Previous research on the role of MARCO in cancer has been scarce. One previous study on hepatocellular cancer showed that decreased expression of MARCO was associated with poor prognosis [31], however, in contrast to the present study, that study did not look at immune cell specific expression of MARCO, but rather at intra-tumoural MARCO expression. The present study found a significant association between MARCO+ cells and CD68+ cells which confirms the results of Sun et al, where MARCO+ cells co-localized with CD68+ macrophages [31]. If the association between high MARCO+ immune cell infiltration and poor survival rates is due to the co-localization of MARCO+ and CD68+ cells, interaction with chemotherapy, or because of the biological mechanisms of MARCO is yet to be determined. Further research into the role of MARCO in periampullary/pancreatic cancer as well as in other intestinal cancer and a broader spectrum of solid cancers is highly warranted.

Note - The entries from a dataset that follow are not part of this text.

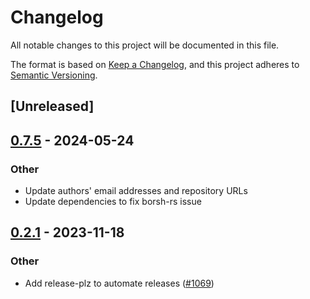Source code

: # Changelog

All notable changes to this project will be documented in this file.

The format is based on [Keep a Changelog](https://keepachangelog.com/en/1.0.0/),
and this project adheres to [Semantic Versioning](https://semver.org/spec/v2.0.0.html).

## [Unreleased]

## [0.7.5](https://github.com/utnet-org/utility-sdk-rs/compare/unc-sys-v0.7.4...unc-sys-v0.7.5) - 2024-05-24

### Other
- Update authors' email addresses and repository URLs
- Update dependencies to fix borsh-rs issue

## [0.2.1](https://github.com/utnet-org/utility-sdk-rs/compare/4.1.1...unc-sys-v0.2.1) - 2023-11-18

### Other

- Add release-plz to automate releases ([#1069](https://github.com/utnet-org/utility-sdk-rs/pull/1069))
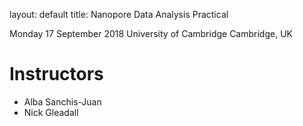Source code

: layout: default
title:  Nanopore Data Analysis Practical 



Monday 17 September 2018
University of Cambridge
Cambridge, UK

# Instructors

  - Alba Sanchis-Juan 
  - Nick Gleadall 
  

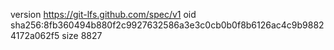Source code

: version https://git-lfs.github.com/spec/v1
oid sha256:8fb360494b880f2c9927632586a3e3c0cb0b0f8b6126ac4c9b98824172a062f5
size 8827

In a translational context, the findings from the analyses of human tumours in this study are well in line with previous in vitro studies. For instance, Karnevi et al. have shown an intricate interplay between macrophages and tumour cells in vitro, where tumour derived factors drive the differentiation of macrophages into a pro-tumour phenotype [30]. Additionally, the opposite effect has been demonstrated for dendritic cells in vitro, where tumour cell derived factors inhibit and limit the normal anti-tumour function of DCs [32]. Further, in vivo models have shown that macrophage infiltration increases with tumour progression, and that infiltration starts very early before any invasive potential has been developed by the tumour. Collectively, these findings support the conclusions in the present study, wherein dense infiltration of TAMs and DCs are shown to be associated with poor and improved prognosis, respectively, in periampullary adenocarcinoma.

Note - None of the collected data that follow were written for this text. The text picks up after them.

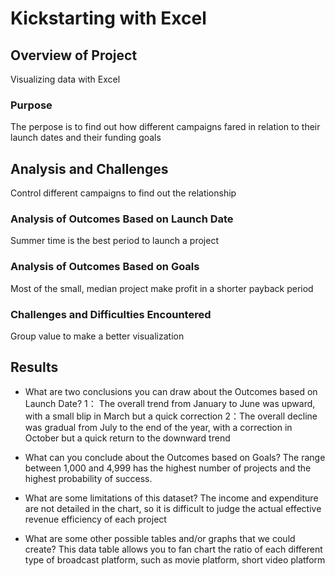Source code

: # Kickstarting with Excel

## Overview of Project
Visualizing data with Excel
### Purpose
The perpose is to find out how different campaigns fared in relation to their launch dates and their funding goals
## Analysis and Challenges
Control different campaigns to find out the relationship
### Analysis of Outcomes Based on Launch Date
Summer time is the best period to launch a project
### Analysis of Outcomes Based on Goals
Most of the small, median project make profit in a shorter payback period
### Challenges and Difficulties Encountered
Group value to make a better visualization
## Results

- What are two conclusions you can draw about the Outcomes based on Launch Date?
 1： The overall trend from January to June was upward, with a small blip in March but a quick correction
 2：The overall decline was gradual from July to the end of the year, with a correction in October but a quick return to the downward trend

- What can you conclude about the Outcomes based on Goals?
The range between 1,000 and 4,999 has the highest number of projects and the highest probability of success.

- What are some limitations of this dataset?
The income and expenditure are not detailed in the chart, so it is difficult to judge the actual effective revenue efficiency of each project

- What are some other possible tables and/or graphs that we could create?
This data table allows you to fan chart the ratio of each different type of broadcast platform, such as movie platform, short video platform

Some subgroup analyses rendered rather small numbers of cases, in particular in strata according to adjuvant or no adjuvant therapy and morphological type. Therefore, the results from the present study need to be validated in additional and preferably larger patient cohorts. However, as about half of the patients in the herein analysed patient cohort received adjuvant chemotherapy and half of the patients did not, it may give some indications to the potential predictive value of the investigated biomarkers, despite the retrospective setting.
Another potential limitation to the study is the use of the TMA technique, and in particular the fact that the tissue cores were primarily sampled from areas with tumour and not the adjacent stroma. However, a large proportion of periampullary cancers have a comparatively high stromal/tumour cell ratio, and three 1 mm cores can be considered a generous sampling. However, validating studies should ideally be specifically designed for a more comprehensive mapping of immune cell signatures. In this context, the TMA technique is likely to be superior to whole tissue section analysis, since it allows for sampling of multiple tissue types from multiple tissue blocks, and thus for a more comprehensive analysis of the inflammatory microenvironment of individual tumours.